Multi-source precipitation products (MSPs) from satellite retrievals and reanalysis are widely used for hydroclimatic monitoring, yet spatially heterogeneous biases and limited skill for extremes still constrain their hydrologic utility. Here we develop a dual-stage TransUNet-based multi-source precipitation merging framework (DDL-MSPMF) that integrates six MSPs with four ERA5 near-surface physical predictors. A first-stage classifier estimates daily precipitation occurrence probability, and a second-stage regressor fuses the classifier outputs together with all predictors to estimate daily precipitation amount at 0.25 degree resolution over China for 2001-2020. Benchmarking against multiple deep learning and hybrid baselines shows that the TransUNet - TransUNet configuration yields the best seasonal performance (R = 0.75; RMSE = 2.70 mm/day) and improves robustness relative to a single-regressor setting. For heavy precipitation (>25 mm/day), DDL-MSPMF increases equitable threat scores across most regions of eastern China and better reproduces the spatial pattern of the July 2021 Zhengzhou rainstorm, indicating enhanced extreme-event detection beyond seasonal-mean corrections. Independent evaluation over the Qinghai-Tibet Plateau using TPHiPr further supports its applicability in data-scarce regions. SHAP analysis highlights the importance of precipitation occurrence probabilities and surface pressure, providing physically interpretable diagnostics. The proposed framework offers a scalable and explainable approach for precipitation fusion and extreme-event assessment.

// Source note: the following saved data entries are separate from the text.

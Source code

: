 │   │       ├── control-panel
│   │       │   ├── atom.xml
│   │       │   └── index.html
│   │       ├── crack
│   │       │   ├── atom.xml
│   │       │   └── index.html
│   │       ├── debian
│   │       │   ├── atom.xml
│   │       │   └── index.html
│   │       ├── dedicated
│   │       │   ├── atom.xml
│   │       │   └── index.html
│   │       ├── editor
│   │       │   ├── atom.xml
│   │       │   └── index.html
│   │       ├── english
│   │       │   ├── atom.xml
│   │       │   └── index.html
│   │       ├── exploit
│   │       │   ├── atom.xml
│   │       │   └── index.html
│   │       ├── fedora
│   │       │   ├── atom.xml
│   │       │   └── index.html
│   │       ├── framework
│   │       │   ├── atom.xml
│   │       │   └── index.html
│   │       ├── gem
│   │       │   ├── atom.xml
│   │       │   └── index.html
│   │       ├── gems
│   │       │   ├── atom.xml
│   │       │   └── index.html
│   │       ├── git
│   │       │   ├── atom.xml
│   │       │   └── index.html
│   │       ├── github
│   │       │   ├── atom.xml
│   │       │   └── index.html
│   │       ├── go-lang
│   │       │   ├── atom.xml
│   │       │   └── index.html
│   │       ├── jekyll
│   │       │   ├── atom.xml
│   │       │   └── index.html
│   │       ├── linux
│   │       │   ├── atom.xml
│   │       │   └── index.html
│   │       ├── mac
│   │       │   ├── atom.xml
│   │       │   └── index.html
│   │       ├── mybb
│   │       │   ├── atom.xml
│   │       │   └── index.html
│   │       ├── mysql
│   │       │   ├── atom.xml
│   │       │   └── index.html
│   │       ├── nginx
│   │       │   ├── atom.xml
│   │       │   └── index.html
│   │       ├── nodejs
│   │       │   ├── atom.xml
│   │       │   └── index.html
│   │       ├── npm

翻译：卫星反演和再分析生成的多源降水产品被广泛应用于水文气候监测，但其空间异质性偏差以及对极端降水事件的有限捕捉能力仍制约着其水文应用价值。本文开发了一种基于双阶段TransUNet的多源降水融合框架，该框架整合了六种多源降水产品与四种ERA5近地表物理预测因子。第一阶段分类器估算逐日降水发生概率，第二阶段回归器融合分类器输出与所有预测因子，以0.25度分辨率生成2001-2020年中国区域的逐日降水量估算。与多种深度学习和混合基准模型的对比评估表明，TransUNet-TransUNet架构取得了最佳的季节性性能（相关系数R = 0.75；均方根误差RMSE = 2.70毫米/天），并相较于单一回归器设置提升了稳健性。对于强降水事件（>25毫米/天），该框架提高了中国东部大部分区域的公平威胁评分，并更好地再现了2021年7月郑州特大暴雨的空间分布特征，表明其在季节性平均校正之外，增强了对极端事件的探测能力。基于TPHiPr数据在青藏高原的独立评估进一步支持了该框架在数据稀缺区域的适用性。SHAP分析揭示了降水发生概率和地表气压的重要性，提供了具备物理解释性的诊断依据。所提出的框架为降水融合和极端事件评估提供了一种可扩展且可解释的方法。